Tag Archives: James Marc Leas

Complaint Filed Against Vermont Guard

What’s up with basing the military’s newest and most controversial fighter jet, the F-35  under operational control by a National Guard force that is, itself,  under scrutiny for corrupt behaviors?

Vermont Digger was recently taken to the woodshed for daring to investigate the Vermont National Guard with regard to systemic issues of sexual harassment, discrimination, corruption and substance abuse; but they are a prestigious regional news source and we are just a lowly blog site with no pretensions of influence; so we have have little to fear, and, arguably, an obligation to speak truth to power.

If anyone has paid attention to our postings, they will know that a number of GMD scribes have taken issue with the F-35 siting at Burlington airport.

Our questions were mainly about the safety of the densely populated urban area left at least statistically vulnerable to a disasterous crash by a minimally tested, nuclear-equipped war plane. More subtle issues of public safety, like health impacts from audio disturbance and unknown stress for aerial wildlife also concerned us.
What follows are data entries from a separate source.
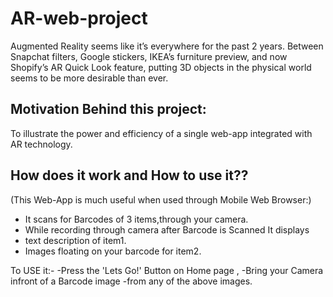 # AR-web-project

Augmented Reality seems like it’s everywhere for the past 2 years. Between Snapchat filters, Google stickers, IKEA’s furniture preview, and now Shopify’s AR Quick Look feature, putting 3D objects in the physical world seems to be more desirable than ever.

Motivation Behind this project:
-------------------------------
To illustrate the power and efficiency of a single web-app integrated with AR technology.


How does it work and How to use it??
-----------------------------------

(This Web-App is much useful when used through Mobile Web Browser:)

- It scans for Barcodes of 3 items,through your camera.
- While recording through camera after Barcode is Scanned It displays
- text description of item1.
- Images floating on your barcode for item2.

To USE it:-
-Press the 'Lets Go!' Button on Home page ,
-Bring your Camera infront of a Barcode image -from any of the above images.

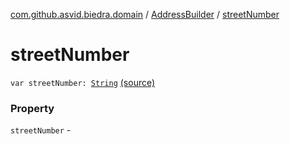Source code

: [com.github.asvid.biedra.domain](../index.md) / [AddressBuilder](index.md) / [streetNumber](./street-number.md)

# streetNumber

`var streetNumber: `[`String`](https://kotlinlang.org/api/latest/jvm/stdlib/kotlin/-string/index.html) [(source)](https://github.com/asvid/GdzieTaBiedra/tree/master/domain/src/main/java/com/github/asvid/biedra/domain/Address.kt#L44)

### Property

`streetNumber` - 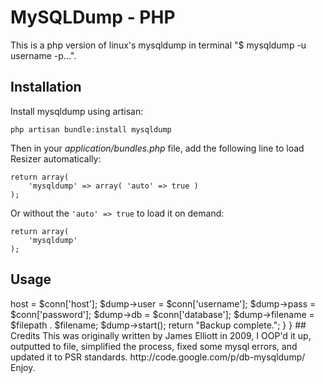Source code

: # MySQLDump - PHP

This is a php version of linux's mysqldump in terminal "$ mysqldump -u username -p...".

## Installation

Install mysqldump using artisan:

    php artisan bundle:install mysqldump

Then in your *application/bundles.php* file, add the following line to load Resizer automatically:

    return array(
        'mysqldump' => array( 'auto' => true )
    );

Or without the `'auto' => true` to load it on demand:

    return array(
        'mysqldump'
    );

## Usage

<?php

class Cron_Controller extends Base_Controller
{
    public function get_backup()
    {
        Bundle::start('mysqldump');
        $conn = Config::get('database.connections.mysql');

        $filename = time() . ".sql";
        $filepath = "storage/work/";

        $dump = new MySQLDump();
        $dump->host     = $conn['host'];
        $dump->user     = $conn['username'];
        $dump->pass     = $conn['password'];
        $dump->db       = $conn['database'];
        $dump->filename = $filepath . $filename;
        $dump->start();

        return "Backup complete.";
    }
}

## Credits

This was originally written by James Elliott in 2009, I OOP'd it up, outputted to file, simplified the process, fixed some mysql errors, and updated it to PSR standards.
http://code.google.com/p/db-mysqldump/

Enjoy.
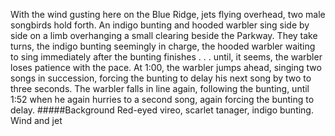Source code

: With the wind gusting here on the Blue Ridge, jets flying overhead, two male songbirds hold forth. An indigo bunting and hooded warbler sing side by side on a limb overhanging a small clearing beside the Parkway. They take turns, the indigo bunting seemingly in charge, the hooded warbler waiting to sing immediately after the bunting finishes . . . until, it seems, the warbler loses patience with the pace. At 1:00, the warbler jumps ahead, singing two songs in succession, forcing the bunting to delay his next song by two to three seconds. The warbler falls in line again, following the bunting, until 1:52 when he again hurries to a second song, again forcing the bunting to delay.
#####Background
Red-eyed vireo, scarlet tanager, indigo bunting. Wind and jet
Then there was the extremely puzzling choice of Burlington over much more suitable (and willing) locations.

It appears that nothing will stop the fledgling war-dragons from descending on Burlington Airport now.  What the Guard wants, the Guard gets, and on this there simply is no political will for pushback.

With the recent scandal investigated in a series of articles by Digger’s Jasper Craven, there is even more reason to question the wisdom of the F-35 siting.  How is it prudent to hand over control of such a sensitive weapons system to a unit that has failed so recently and so conspicuously in the areas of discipline, honor and simple common sense?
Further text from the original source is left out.